VRAMfit guide · updated 2026-06-27
How much VRAM does an LLM need?
In short: an LLM needs roughly parameters × bits-per-weight / 8 of VRAM for its weights, plus a KV cache that grows with context length, plus 1-2 GB of runtime overhead. At the popular Q4_K_M quantization an 8B model needs about 6 GB, a 70B model about 41 GB.
What actually uses the memory?
Three things sit in VRAM when a model runs: the weights (the model itself, shrunk by quantization), the KV cache (the running memory of your conversation, which grows with context length), and runtime overhead (the inference engine, activations, and fragmentation). VRAMfit computes all three for every model in its catalog.

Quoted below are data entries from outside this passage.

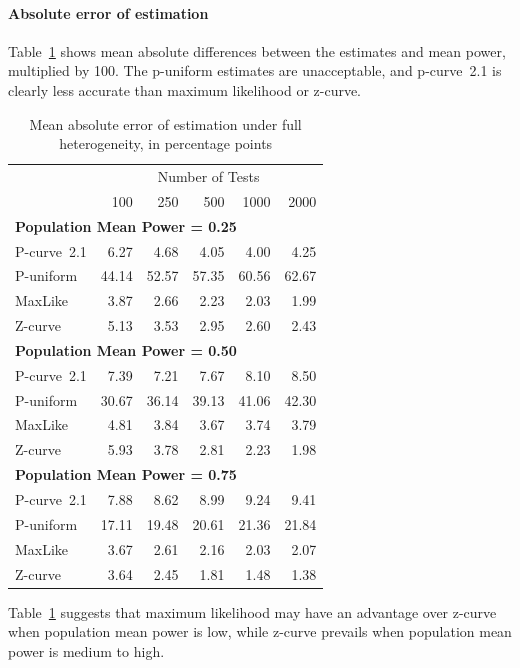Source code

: \documentclass[jou]{apa6} %
\begin{document}
\paragraph{Absolute error of estimation} Table~\ref{fullabserr} shows mean absolute differences between the estimates and mean power, multiplied by 100. The p-uniform estimates are unacceptable, and p-curve~2.1 is clearly less accurate than maximum likelihood or z-curve. 
\begin{table} %
\caption{Mean absolute error of estimation under full heterogeneity, in percentage points}
{\small
\begin{center}
\begin{tabular}{lrrrrr}  \hline
      & \multicolumn{5}{c}{Number of Tests} \\
           &  100  &  250   &  500   & 1000   & 2000 \\ \hline
      \multicolumn{6}{l}{\textbf{Population Mean Power = 0.25}} \\ \hline
P-curve~2.1    & 6.27  &  4.68  &  4.05  &  4.00  &  4.25 \\
P-uniform  & 44.14 & 52.57  & 57.35  & 60.56  & 62.67 \\
MaxLike    & 3.87  &  2.66  &  2.23  &  2.03  &  1.99 \\
Z-curve    & 5.13  &  3.53  &  2.95  &  2.60  &  2.43 \\ \hline
\multicolumn{6}{l}{\textbf{Population Mean Power = 0.50}} \\ \hline
P-curve~2.1    & 7.39  &  7.21  &  7.67  &  8.10  &  8.50 \\
P-uniform  & 30.67 & 36.14  & 39.13  & 41.06  & 42.30 \\
MaxLike    & 4.81  &  3.84  &  3.67  &  3.74  &  3.79 \\
Z-curve    & 5.93  &  3.78  &  2.81  &  2.23  &  1.98 \\ \hline
\multicolumn{6}{l}{\textbf{Population Mean Power = 0.75}} \\ \hline
P-curve~2.1    & 7.88  &  8.62  &  8.99  &  9.24  &  9.41 \\
P-uniform  & 17.11 & 19.48  & 20.61  & 21.36  & 21.84 \\
MaxLike    & 3.67  &  2.61  &  2.16  &  2.03  &  2.07 \\
Z-curve    & 3.64  &  2.45  &  1.81  &  1.48  &  1.38 \\ \hline
\end{tabular}
\end{center}
} %
\label{fullabserr}  %
\end{table}
Table~\ref{fullabserr} suggests that maximum likelihood may have an advantage over z-curve when population mean power is low, while z-curve prevails when population mean power is medium to high. 
\end{document}
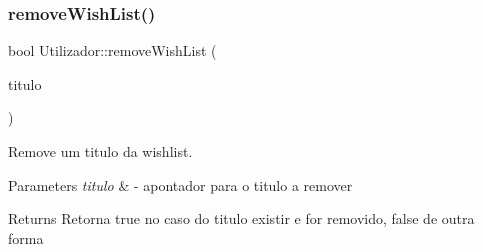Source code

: \subsubsection{\texorpdfstring{remove\+Wish\+List()}{removeWishList()}}
{\footnotesize\ttfamily bool Utilizador\+::remove\+Wish\+List (\begin{DoxyParamCaption}\item[{\hyperlink{classTitulo}{Titulo} $\ast$}]{titulo }\end{DoxyParamCaption})}



Remove um titulo da wishlist. 


\begin{DoxyParams}{Parameters}
{\em titulo} & -\/ apontador para o titulo a remover \\
\hline
\end{DoxyParams}
\begin{DoxyReturn}{Returns}
Retorna true no caso do titulo existir e for removido, false de outra forma 
\end{DoxyReturn}

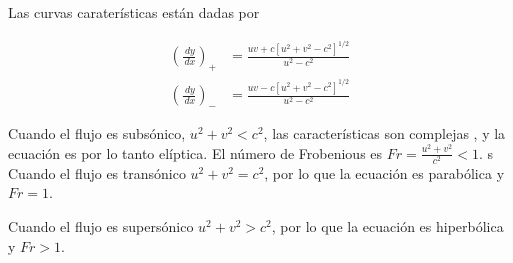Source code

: Las curvas caraterísticas están dadas por 

\begin{align*}
\left( \frac{\,dy}{\,dx} \right)_+ &= \frac{uv + c[u^2+v^2-c^2]^{1/2}}{u^2 - c^2}		\\
\left( \frac{\,dy}{\,dx} \right)_- &= \frac{uv - c[u^2+v^2-c^2]^{1/2}}{u^2 - c^2}
\end{align*}

Cuando el flujo es subsónico, $u^2+v^2<c^2$, las características son complejas , y la ecuación es por lo tanto elíptica. El número de Frobenious es $Fr = \frac{u^2 + v^2}{c^2} < 1 $.
s
Cuando el flujo es transónico $u^2+v^2=c^2$, por lo que la ecuación es parabólica y $Fr = 1$.

Cuando el flujo es supersónico $u^2+v^2>c^2$, por lo que la ecuación es hiperbólica y $Fr > 1$.






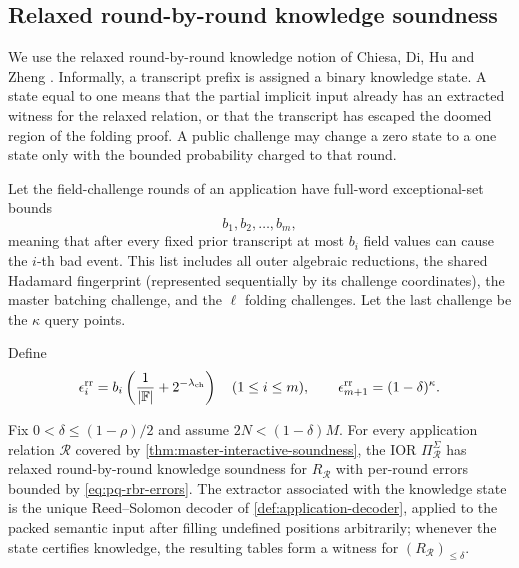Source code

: \subsection{Relaxed round-by-round knowledge soundness}
\label{sec:pq-relaxed-rbr}

We use the relaxed round-by-round knowledge notion of Chiesa, Di, Hu and Zheng \cite{CDHZ25}.  Informally, a transcript prefix is assigned a binary knowledge state.  A state equal to one means that the partial implicit input already has an extracted witness for the relaxed relation, or that the transcript has escaped the doomed region of the folding proof.  A public challenge may change a zero state to a one state only with the bounded probability charged to that round.

Let the field-challenge rounds of an application have full-word exceptional-set bounds
\[
  b_1,b_2,\ldots,b_m,
\]
meaning that after every fixed prior transcript at most $b_i$ field values can cause the $i$-th bad event.  This list includes all outer algebraic reductions, the shared Hadamard fingerprint (represented sequentially by its challenge coordinates), the master batching challenge, and the $\ell$ folding challenges.  Let the last challenge be the $\kappa$ query points.

Define
\begin{equation}
  \epsilon_i^{\mathrm{rr}}
  =b_i\left(\frac1{|\F|}+2^{-\lambda_{\mathrm{ch}}}\right)
  \quad(1\le i\le m),
  \qquad
  \epsilon_{m+1}^{\mathrm{rr}}=(1-\delta)^\kappa.
  \label{eq:pq-rbr-errors}
\end{equation}

\begin{theorem}
\label{thm:pq-relaxed-rbr}
Fix $0<\delta\le(1-\rho)/2$ and assume $2N<(1-\delta)M$.  For every application relation $\mathcal R$ covered by \cref{thm:master-interactive-soundness}, the IOR $\Pi_{\mathcal R}^{\Sigma}$ has relaxed round-by-round knowledge soundness for $R_{\mathcal R}$ with per-round errors bounded by \eqref{eq:pq-rbr-errors}.  The extractor associated with the knowledge state is the unique Reed--Solomon decoder of \cref{def:application-decoder}, applied to the packed semantic input after filling undefined positions arbitrarily; whenever the state certifies knowledge, the resulting tables form a witness for $(R_{\mathcal R})_{\le\delta}$.
\end{theorem}

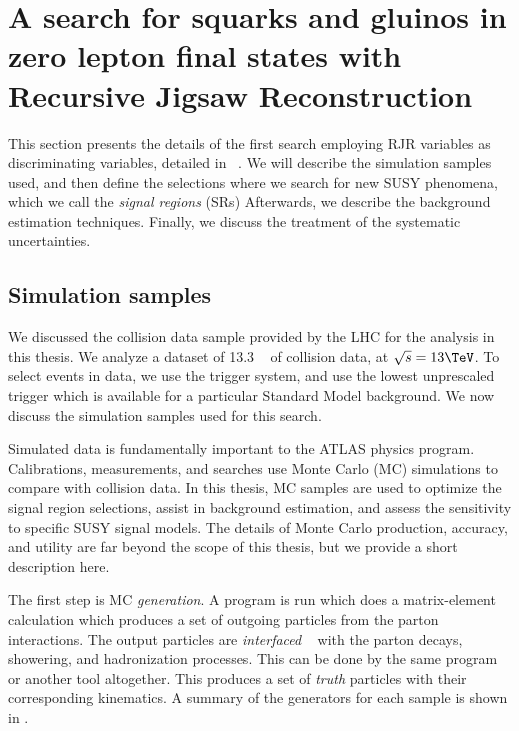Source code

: 

\chapter[A search for squarks and gluinos in zero lepton final states with Recursive Jigsaw Reconstruction][Top of Page Title]{A search for squarks and gluinos in zero lepton final states with Recursive Jigsaw Reconstruction}

This section presents the details of the first search employing RJR variables as discriminating variables, detailed in ~\cite{ATLAS-CONF-2016-078}.
We will describe the simulation samples used, and then define the selections where we search for new SUSY phenomena, which we call the \textit{signal regions} (SRs)
Afterwards, we describe the background estimation techniques.
Finally, we discuss the treatment of the systematic uncertainties.

\section{Simulation samples}

We discussed the collision data sample provided by the LHC for the analysis in this thesis.
We analyze a dataset of 13.3 \ifb~ of collision data, at $\sqrt{s} = 13 \TeV$.
To select events in data, we use the trigger system, and use the lowest unprescaled trigger which is available for a particular Standard Model background.
We now discuss the simulation samples used for this search.

Simulated data is fundamentally important to the ATLAS physics program.
Calibrations, measurements, and searches use Monte Carlo (MC) simulations to compare with collision data.
In this thesis, MC samples are used to optimize the signal region selections, assist in background estimation, and assess the sensitivity to specific SUSY signal models.
The details of Monte Carlo production, accuracy, and utility are far beyond the scope of this thesis, but we provide a short description here.

The first step is MC \textit{generation}.
A program is run which does a matrix-element calculation which produces a set of outgoing particles from the parton interactions.
The output particles are \textit{interfaced} ~\cite{Mangano:2006rw} with the parton decays, showering, and hadronization processes.
This can be done by the same program or another tool altogether.
This produces a set of \textit{truth} particles with their corresponding kinematics.
A summary of the generators for each sample is shown in .

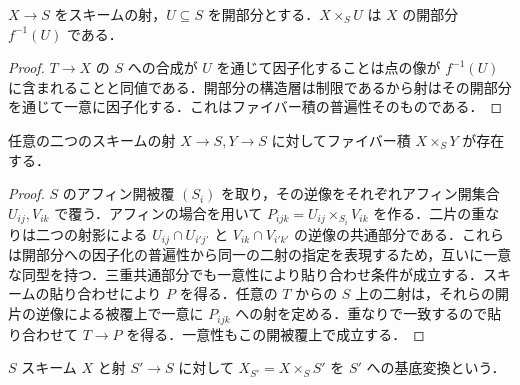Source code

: \begin{prop}[開部分への基底変換]
$X\to S$ をスキームの射，$U\subseteq S$ を開部分とする．$X\times_S U$ は $X$ の開部分 $f^{-1}(U)$ である．
\end{prop}
\begin{proof}
$T\to X$ の $S$ への合成が $U$ を通じて因子化することは点の像が $f^{-1}(U)$ に含まれることと同値である．開部分の構造層は制限であるから射はその開部分を通じて一意に因子化する．これはファイバー積の普遍性そのものである．
\end{proof}
\begin{prop}[スキームのファイバー積の存在]
任意の二つのスキームの射 $X\to S,Y\to S$ に対してファイバー積 $X\times_S Y$ が存在する．
\end{prop}
\begin{proof}
$S$ のアフィン開被覆 $(S_i)$ を取り，その逆像をそれぞれアフィン開集合 $U_{ij},V_{ik}$ で覆う．アフィンの場合を用いて $P_{ijk}=U_{ij}\times_{S_i}V_{ik}$ を作る．二片の重なりは二つの射影による $U_{ij}\cap U_{i'j'}$ と $V_{ik}\cap V_{i'k'}$ の逆像の共通部分である．これらは開部分への因子化の普遍性から同一の二射の指定を表現するため，互いに一意な同型を持つ．三重共通部分でも一意性により貼り合わせ条件が成立する．スキームの貼り合わせにより $P$ を得る．任意の $T$ からの $S$ 上の二射は，それらの開片の逆像による被覆上で一意に $P_{ijk}$ への射を定める．重なりで一致するので貼り合わせて $T\to P$ を得る．一意性もこの開被覆上で成立する．
\end{proof}
\begin{defn}[基底変換]
$S$ スキーム $X$ と射 $S'\to S$ に対して $X_{S'}=X\times_S S'$ を $S'$ への基底変換という．
\end{defn}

How much VRAM do popular models need?
Computed with VRAMfit's fit math at Q4_K_M quantization and a 8,192-token context:
| Model | Params | Weights | KV cache | Total VRAM | Smallest retail GPU that fits comfortably |
|---|---|---|---|---|---|
| llama3.2:3b | 3B | 1.7 GB | 1.1 GB | 3.6 GB | NVIDIA GeForce RTX 2060 |
| llama3.1:8b | 8B | 4.5 GB | 1.1 GB | 6.4 GB | NVIDIA GeForce RTX 5060 |
| gemma3:27b | 27B | 15.2 GB | 1.1 GB | 17.1 GB | NVIDIA GeForce RTX 4090 |
| qwen3:32b | 32B | 18.0 GB | 2.1 GB | 20.9 GB | NVIDIA GeForce RTX 5090 |
| llama3.1:70b | 70B | 39.4 GB | 1.1 GB | 41.2 GB | NVIDIA RTX PRO 5000 Blackwell 72GB |
| gpt-oss:20b | 20B | 11.2 GB | 0.4 GB | 12.4 GB | NVIDIA GeForce RTX 5080 |
| gpt-oss:120b | 120B | 67.5 GB | 0.6 GB | 68.9 GB | NVIDIA RTX PRO 6000 Blackwell |
| deepseek-r1:671b | 671B | 377.4 GB | 14.3 GB | 392.6 GB | multi-GPU territory |
Numbers update as the catalog refreshes. Check any other model on the interactive fit board.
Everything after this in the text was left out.